EchoVision

Real-Time Assistive Navigation

A hybrid NPU–CPU inference pipeline that deploys EfficientViT-SAM and YOLO on embedded hardware for real-time scene segmentation and obstacle detection. Built to run entirely on-device — no cloud dependency — for low-power wearable assistive navigation.

EchoVision wearable assistive navigation system in use

EchoVision running real-time segmentation on a low-power wearable device

EIFCOM

Accepted · 2026 (co-located with ACM MobiSys)

100%

On-Device · Zero Cloud Dependency

NPU + CPU

Hybrid Inference Pipeline

The Bottleneck: Vision-Level Perception on Wearables

People with low or no vision rely on assistive tools that must understand the world fast enough to keep them safe — typically tens of milliseconds, not seconds. Modern segmentation models (SAM-class) can describe a scene with stunning fidelity, but at a computational cost that has historically required a tethered GPU or cloud round-trip. Neither option is acceptable on a wearable: tethers fail, and cloud hops add latency, drop on poor connectivity, and raise privacy concerns about constantly streaming a camera feed of someone's surroundings.

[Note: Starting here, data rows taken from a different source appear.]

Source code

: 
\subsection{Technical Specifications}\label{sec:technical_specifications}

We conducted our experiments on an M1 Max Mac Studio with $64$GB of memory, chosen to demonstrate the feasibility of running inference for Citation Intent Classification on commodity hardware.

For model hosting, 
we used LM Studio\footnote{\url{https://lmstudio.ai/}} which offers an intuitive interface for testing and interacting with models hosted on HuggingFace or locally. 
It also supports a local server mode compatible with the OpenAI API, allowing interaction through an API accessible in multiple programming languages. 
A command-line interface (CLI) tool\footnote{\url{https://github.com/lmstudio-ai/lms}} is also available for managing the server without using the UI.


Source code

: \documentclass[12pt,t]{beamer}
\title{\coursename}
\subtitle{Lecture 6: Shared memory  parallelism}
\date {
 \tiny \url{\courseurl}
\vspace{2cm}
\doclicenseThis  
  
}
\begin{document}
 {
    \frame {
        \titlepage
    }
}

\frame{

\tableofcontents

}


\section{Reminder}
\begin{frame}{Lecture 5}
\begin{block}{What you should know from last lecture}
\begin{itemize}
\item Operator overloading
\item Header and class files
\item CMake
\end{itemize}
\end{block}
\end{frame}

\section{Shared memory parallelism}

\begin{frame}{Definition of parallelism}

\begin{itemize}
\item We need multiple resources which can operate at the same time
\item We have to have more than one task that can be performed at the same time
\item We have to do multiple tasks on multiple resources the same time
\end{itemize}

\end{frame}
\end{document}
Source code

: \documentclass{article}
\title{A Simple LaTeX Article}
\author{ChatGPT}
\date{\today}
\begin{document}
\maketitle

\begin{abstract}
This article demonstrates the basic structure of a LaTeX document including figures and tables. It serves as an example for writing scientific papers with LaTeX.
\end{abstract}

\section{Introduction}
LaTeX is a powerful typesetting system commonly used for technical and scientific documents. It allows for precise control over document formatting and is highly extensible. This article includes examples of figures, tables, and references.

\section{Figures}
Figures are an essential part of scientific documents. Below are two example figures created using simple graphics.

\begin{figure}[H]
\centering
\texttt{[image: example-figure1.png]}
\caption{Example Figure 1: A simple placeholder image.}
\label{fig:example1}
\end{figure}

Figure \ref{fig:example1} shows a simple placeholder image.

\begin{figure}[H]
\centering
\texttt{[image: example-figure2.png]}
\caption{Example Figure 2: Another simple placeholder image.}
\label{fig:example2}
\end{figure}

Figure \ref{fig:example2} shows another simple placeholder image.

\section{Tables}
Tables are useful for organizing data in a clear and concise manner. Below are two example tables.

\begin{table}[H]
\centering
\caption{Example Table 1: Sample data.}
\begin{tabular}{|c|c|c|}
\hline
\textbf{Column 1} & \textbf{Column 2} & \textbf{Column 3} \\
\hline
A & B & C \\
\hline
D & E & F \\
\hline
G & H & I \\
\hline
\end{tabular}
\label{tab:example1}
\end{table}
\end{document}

EchoVision was designed around a single constraint: everything must run on the device, in real time, on a battery. That constraint reframes the problem from "what's the best model" to "what's the best system".

A Hybrid NPU–CPU Pipeline

Wearable-class SoCs increasingly ship with dedicated neural accelerators (NPUs) alongside general-purpose CPU cores. Most vision pipelines pin the entire workload to one or the other and leave headroom on the table. EchoVision splits the workload by workload character, not by model:

Step 01 · CPU

YOLO Detection

Lightweight object detection runs continuously on the CPU, surfacing candidate regions of interest at high frame rate.

Step 02 · NPU

EfficientViT-SAM

The NPU executes a distilled SAM variant only on prompted regions, returning dense masks without paying full-image cost.

Step 03 · CPU

Spatial Reasoning

Mask + detection outputs are fused into an obstacle map and routed to the navigation feedback layer.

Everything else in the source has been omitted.